Sin embargo, Crowe rechaza una posible lectura pesimista respecto al final de Krypton. "Creo que el mensaje de este filme habla justo en términos opuestos, como si dijese: ‘Mirad, hemos hecho un montón de estupideces, pero podemos cambiarlo. No tenemos por qué ser como Krypton, no tenemos por qué llevar las cosas hasta el punto en que todo desaparezca’". Para él, "definitivamente, hay paralelismos metafóricos entre lo que pasa en aquel planeta y lo que está sucediendo en la Tierra ahora". Y va más allá: "Esto sonará idealista y la intelligentsia siempre se opondrá a que la cultura popular sea tan poderosa como ella, pero si podemos sembrar en las cabezas de todos los chavales de 14 años que el amor es lo más poderoso que tenemos y que nunca deben tenerle miedo al amor, lo único que conseguiremos serán cosas buenas".

Preguntado por la posibilidad de que, como hiciera Eco, la nueva producción de Superman suponga también un punto de partida para un análisis histórico, del contexto en que fue rodada, Crowe se moja: "La película habla de lo que se necesita en estos momentos en EEUU... y también globalmente. Y digo primero lo de EEUU porque el director estadounidense, pero Henry Cavill es inglés, yo soy australiano... En realidad hay gente de todo el mundo reunida para crear esta película. Pero a lo que iba: No creo que los últimos 10 o 20 años hayan sido especialmente cómodos para ninguno de nosotros. Pero dentro de esta historia hablamos en términos de esperanza y ésta es la dirección hacia donde apunta la película. Podemos dejar atrás estos últimos años y hacer que los próximos 20 sean mejores. Pero eso requiere un mayor esfuerzo de todos nosotros". Crowe, que no se ha destacado nunca por ningún posicionamiento religioso o político en concreto, sí que ha mostrado públicamente su simpatía hacia el movimiento Occupy Wall Street.

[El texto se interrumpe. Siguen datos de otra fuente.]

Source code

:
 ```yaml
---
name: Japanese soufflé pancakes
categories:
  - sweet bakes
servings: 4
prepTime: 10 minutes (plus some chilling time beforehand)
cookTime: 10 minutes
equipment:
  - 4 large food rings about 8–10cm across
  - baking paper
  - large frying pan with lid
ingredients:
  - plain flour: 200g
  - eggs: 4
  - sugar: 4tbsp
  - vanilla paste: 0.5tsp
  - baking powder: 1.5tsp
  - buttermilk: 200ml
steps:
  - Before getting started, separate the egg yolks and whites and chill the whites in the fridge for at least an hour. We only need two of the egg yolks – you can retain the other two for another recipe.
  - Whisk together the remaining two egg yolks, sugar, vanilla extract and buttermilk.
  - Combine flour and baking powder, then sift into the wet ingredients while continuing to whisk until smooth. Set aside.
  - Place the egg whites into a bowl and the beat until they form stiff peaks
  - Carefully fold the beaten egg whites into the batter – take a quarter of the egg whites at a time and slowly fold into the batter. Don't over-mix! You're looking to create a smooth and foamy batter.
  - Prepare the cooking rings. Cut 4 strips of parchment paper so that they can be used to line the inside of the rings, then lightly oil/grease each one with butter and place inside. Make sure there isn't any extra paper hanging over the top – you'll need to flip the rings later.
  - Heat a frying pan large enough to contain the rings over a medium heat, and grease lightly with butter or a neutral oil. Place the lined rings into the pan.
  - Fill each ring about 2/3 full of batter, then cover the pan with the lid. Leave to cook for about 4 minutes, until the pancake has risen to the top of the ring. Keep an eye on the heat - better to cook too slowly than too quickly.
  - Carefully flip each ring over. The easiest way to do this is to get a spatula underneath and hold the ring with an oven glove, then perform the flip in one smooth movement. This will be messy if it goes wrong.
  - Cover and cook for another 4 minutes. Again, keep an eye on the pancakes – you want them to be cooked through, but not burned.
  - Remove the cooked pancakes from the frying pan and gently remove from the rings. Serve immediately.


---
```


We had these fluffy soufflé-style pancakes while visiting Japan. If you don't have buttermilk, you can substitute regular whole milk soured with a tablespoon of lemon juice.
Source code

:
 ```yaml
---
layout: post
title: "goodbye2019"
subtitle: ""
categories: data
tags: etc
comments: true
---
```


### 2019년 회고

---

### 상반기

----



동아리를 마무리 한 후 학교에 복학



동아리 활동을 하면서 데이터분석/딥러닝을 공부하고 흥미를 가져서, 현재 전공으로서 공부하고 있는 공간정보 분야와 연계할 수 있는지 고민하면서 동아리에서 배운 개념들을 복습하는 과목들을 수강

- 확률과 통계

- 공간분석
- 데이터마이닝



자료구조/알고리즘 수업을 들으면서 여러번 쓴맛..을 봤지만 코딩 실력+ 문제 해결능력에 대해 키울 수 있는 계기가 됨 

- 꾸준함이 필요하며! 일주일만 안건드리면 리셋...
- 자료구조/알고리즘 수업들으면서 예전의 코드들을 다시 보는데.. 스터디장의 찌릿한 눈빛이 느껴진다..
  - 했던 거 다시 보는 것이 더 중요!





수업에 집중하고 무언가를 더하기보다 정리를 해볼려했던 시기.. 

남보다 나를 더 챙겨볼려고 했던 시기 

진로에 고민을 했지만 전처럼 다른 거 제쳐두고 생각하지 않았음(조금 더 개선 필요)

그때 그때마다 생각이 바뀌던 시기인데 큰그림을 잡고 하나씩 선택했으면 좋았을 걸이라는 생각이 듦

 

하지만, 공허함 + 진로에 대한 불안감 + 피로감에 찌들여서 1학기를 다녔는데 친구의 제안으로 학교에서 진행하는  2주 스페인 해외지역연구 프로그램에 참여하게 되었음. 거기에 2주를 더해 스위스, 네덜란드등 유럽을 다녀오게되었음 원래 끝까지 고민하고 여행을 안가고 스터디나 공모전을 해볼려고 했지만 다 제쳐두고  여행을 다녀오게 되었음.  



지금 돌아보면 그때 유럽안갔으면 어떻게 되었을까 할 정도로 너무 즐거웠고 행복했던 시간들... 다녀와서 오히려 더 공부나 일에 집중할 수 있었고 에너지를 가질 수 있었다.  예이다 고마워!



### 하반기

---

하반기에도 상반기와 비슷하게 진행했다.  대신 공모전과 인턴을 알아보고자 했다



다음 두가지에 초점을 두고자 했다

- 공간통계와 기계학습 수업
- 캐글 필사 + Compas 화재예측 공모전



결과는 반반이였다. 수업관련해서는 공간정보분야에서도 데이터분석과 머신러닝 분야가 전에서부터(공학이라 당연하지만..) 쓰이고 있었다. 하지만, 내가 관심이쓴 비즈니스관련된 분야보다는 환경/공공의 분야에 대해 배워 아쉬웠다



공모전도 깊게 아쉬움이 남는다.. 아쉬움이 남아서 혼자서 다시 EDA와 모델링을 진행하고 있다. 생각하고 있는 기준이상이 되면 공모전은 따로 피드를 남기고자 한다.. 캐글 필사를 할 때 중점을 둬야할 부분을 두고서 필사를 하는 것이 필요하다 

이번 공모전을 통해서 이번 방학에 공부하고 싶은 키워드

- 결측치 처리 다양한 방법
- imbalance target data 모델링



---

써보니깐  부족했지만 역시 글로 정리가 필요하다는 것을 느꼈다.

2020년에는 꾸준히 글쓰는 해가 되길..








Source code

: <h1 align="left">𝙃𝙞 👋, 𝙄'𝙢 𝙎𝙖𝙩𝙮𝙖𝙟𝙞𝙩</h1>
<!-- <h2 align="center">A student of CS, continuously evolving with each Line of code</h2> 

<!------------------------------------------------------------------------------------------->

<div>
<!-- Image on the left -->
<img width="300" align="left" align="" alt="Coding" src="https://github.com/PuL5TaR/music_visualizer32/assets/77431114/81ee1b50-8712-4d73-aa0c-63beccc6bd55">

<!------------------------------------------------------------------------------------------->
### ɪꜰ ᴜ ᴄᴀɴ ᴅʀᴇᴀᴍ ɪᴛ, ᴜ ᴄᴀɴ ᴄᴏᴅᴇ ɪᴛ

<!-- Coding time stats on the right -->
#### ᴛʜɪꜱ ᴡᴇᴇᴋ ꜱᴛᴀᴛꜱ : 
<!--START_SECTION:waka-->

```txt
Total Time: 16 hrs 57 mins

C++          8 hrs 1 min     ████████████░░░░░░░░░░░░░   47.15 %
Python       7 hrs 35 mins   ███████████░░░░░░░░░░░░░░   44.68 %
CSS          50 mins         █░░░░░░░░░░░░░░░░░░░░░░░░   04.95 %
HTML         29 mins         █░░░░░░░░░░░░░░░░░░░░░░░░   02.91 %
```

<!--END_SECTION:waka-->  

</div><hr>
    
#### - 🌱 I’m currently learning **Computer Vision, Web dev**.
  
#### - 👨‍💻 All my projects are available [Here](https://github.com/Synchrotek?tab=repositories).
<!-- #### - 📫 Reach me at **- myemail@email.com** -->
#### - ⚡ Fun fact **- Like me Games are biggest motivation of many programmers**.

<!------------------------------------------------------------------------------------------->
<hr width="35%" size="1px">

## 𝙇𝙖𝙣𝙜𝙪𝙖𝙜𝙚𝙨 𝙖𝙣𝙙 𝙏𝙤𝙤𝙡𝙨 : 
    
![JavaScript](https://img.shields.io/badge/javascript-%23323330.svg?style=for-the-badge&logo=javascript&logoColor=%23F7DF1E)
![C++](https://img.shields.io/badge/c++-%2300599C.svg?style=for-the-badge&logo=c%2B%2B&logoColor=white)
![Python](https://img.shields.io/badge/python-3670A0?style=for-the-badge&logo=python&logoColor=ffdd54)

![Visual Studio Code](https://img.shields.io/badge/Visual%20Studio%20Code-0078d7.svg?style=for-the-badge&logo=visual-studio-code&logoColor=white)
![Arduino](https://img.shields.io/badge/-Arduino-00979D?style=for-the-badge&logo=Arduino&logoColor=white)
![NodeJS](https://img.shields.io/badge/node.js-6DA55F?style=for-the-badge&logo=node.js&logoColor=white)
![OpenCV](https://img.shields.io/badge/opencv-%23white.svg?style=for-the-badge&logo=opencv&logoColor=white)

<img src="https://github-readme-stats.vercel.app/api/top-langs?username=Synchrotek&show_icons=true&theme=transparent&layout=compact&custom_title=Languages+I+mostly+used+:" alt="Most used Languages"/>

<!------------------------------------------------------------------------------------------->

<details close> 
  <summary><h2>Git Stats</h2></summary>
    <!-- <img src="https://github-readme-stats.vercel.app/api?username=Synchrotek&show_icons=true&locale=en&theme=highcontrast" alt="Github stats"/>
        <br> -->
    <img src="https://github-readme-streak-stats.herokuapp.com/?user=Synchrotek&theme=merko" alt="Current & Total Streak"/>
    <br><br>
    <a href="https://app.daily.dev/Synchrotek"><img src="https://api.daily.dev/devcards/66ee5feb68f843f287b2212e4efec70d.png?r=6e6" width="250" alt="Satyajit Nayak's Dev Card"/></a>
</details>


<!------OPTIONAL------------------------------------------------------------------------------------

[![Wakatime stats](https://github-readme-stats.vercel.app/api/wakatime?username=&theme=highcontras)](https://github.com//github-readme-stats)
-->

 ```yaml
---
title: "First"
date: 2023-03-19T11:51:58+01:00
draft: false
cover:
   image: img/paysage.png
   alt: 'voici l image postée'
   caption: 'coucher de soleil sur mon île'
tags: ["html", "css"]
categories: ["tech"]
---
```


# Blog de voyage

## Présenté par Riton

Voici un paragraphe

Ahora bien, tampoco se enroca el actor australiano en su idealismo. "Cada vez hay más escepticismo, y la gente tiene buenas razones para ello", sentenció. Aunque, según él, para todo hay antídoto: "El arte sigue afectándome y puedo caer en maravillosos periodos de introspección sólo con contemplar un cuadro, o sentirme realmente tocado con leer un libro". Frente a esto, "el cine es un medio muy potente en términos de lo que puede hacer a la imaginación. A veces abusamos de ello, pero otras veces necesitamos contar la verdad de determinados casos, poner situaciones horribles en la pantalla para que la gente entienda que son horribles y que no hay que glorificarlas".

"Las cosas cambian", abundó el actor sobre esta cuestión, "y este proceso de cambio se produce, como siempre, a través de la cultura popular, del arte. Superman no es ni más ni menos que uno de nosotros haciendo las cosas lo mejor posible. Todos llevamos un Superman dentro. Todos tenemos poder. La cuestión es si usamos ese poder para el bien".